ラゲーネン王国vsヴェルンスト王国、『鉄球姫』vs『血風姫』、最大の戦いが描かれるシリーズ最終幕。
もう今回は最初から最後までエミリー姫がかっこよすぎて困った!!“詭弁”ともいえるむちゃくちゃな論法で強引に一度捨てたはずの王座に立ち、寡兵と奇策で圧倒的多数のヴェルンスト軍を翻弄していく姿に惚れる。なんだかんだいいながらも、段々エミリーという人間の男気(女だけど)に惹かれている家臣達の姿にニヤニヤします。猿騎士はつんでr(強制終了)

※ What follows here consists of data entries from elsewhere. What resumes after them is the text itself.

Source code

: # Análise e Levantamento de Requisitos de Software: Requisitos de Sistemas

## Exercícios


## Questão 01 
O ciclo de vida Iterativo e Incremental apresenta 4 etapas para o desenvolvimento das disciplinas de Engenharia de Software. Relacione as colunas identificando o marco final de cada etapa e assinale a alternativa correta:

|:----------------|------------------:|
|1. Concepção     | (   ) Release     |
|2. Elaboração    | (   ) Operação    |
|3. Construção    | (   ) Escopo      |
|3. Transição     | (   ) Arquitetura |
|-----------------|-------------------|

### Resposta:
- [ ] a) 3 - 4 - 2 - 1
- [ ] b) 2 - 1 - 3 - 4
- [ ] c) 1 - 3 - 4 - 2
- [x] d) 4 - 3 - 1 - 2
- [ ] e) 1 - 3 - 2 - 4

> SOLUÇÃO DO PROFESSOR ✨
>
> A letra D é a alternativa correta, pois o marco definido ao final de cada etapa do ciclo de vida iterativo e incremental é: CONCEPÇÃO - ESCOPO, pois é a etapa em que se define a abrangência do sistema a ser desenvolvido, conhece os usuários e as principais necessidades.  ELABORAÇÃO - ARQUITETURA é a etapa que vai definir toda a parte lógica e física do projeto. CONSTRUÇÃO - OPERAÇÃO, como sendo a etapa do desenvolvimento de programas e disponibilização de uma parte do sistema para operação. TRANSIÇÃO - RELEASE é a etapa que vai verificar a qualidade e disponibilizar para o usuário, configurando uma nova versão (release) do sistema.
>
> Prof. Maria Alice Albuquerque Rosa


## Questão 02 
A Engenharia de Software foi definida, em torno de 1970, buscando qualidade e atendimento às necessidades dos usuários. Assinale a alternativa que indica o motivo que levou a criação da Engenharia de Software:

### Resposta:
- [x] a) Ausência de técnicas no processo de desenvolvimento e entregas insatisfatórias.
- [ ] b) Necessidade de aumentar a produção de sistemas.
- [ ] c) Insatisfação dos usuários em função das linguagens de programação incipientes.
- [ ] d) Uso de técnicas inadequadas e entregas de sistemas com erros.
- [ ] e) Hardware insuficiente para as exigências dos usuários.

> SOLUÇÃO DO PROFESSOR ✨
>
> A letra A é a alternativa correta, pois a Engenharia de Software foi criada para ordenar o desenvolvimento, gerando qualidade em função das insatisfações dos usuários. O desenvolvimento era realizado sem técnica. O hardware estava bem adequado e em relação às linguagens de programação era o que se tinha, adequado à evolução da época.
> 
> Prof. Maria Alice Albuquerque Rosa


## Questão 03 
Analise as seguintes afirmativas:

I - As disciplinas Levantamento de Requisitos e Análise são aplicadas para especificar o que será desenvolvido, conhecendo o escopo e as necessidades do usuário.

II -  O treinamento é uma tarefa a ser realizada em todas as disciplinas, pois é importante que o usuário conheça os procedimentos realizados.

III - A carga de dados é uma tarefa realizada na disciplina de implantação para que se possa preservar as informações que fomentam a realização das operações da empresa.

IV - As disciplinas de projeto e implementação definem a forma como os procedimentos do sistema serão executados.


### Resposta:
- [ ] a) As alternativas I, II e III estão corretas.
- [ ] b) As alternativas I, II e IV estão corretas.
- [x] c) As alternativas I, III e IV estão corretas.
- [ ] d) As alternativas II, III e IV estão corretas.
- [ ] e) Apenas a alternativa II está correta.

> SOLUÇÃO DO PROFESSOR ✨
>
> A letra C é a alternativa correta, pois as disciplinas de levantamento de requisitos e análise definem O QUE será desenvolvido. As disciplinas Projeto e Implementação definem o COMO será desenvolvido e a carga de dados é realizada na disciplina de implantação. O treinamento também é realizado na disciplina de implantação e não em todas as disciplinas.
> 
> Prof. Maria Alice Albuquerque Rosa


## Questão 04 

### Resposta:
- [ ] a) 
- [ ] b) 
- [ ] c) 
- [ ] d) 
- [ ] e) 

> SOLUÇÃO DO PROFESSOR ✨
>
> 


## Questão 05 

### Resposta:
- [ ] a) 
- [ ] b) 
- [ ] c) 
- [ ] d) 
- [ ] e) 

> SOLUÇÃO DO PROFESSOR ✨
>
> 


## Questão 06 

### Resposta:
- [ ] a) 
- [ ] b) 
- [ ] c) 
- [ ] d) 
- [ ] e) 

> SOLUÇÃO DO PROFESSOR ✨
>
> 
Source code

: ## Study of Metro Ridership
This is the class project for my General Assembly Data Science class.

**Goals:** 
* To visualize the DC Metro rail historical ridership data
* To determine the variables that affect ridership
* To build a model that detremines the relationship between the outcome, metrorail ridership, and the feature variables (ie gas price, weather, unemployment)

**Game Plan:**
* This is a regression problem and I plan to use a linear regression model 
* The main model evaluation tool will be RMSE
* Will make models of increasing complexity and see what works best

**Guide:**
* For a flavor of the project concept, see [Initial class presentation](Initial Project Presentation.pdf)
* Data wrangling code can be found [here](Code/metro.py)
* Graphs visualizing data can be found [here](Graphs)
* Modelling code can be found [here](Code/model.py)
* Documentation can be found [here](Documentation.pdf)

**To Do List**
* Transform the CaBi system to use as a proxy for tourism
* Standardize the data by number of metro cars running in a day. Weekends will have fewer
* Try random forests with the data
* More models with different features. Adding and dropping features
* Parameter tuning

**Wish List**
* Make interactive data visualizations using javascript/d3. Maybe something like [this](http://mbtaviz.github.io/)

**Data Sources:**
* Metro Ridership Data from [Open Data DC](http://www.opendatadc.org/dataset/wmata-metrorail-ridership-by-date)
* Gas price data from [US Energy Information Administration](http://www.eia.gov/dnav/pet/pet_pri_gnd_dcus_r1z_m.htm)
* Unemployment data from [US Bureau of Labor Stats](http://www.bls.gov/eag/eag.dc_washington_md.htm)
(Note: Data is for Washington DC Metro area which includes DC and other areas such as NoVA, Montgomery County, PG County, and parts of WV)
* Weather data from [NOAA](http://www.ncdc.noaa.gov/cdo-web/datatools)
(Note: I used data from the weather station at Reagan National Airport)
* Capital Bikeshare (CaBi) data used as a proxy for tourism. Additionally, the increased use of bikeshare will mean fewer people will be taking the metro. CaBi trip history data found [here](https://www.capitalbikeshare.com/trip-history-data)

特に今回は戦闘場面がめちゃくちゃ迫力あって、始終テンション上がりまくり!わらわら沸いてくる敵を、ばったばったと寡兵をもってなぎ倒していく姿が脳裏に浮かぶよう。そして河岸要塞で彼女が起こした最大の「奇策」が成ったシーンはもう、挿絵効果もあって物凄い勢いで漲った。巻を追うごとに大きく成長したグレンの戦いぶりも素晴らしくて、ラストで見せた二人のコンビネーションには胸が熱くなるばかり。
1巻、3巻のあれを覚えていると、もう後はひたすら、「誰も死なないでほしい」と祈るのみだった。特にリカードとセリーナは死亡フラグ立てすぎですから!!最終決戦直前に主人公&ヒロイン以外が突然通じ合うのは死亡フラグなんだぞ!!!ほんとにまったく心臓に悪いよ!!
多くの犠牲を払って手に入れた平穏の中、喪われた人達を思い出させてしんみりさせてくるラストといい、もうほんと文句なしに最高の作品でした。次回作の企画が早くも動いているという事なので、そちらも楽しみにしてます!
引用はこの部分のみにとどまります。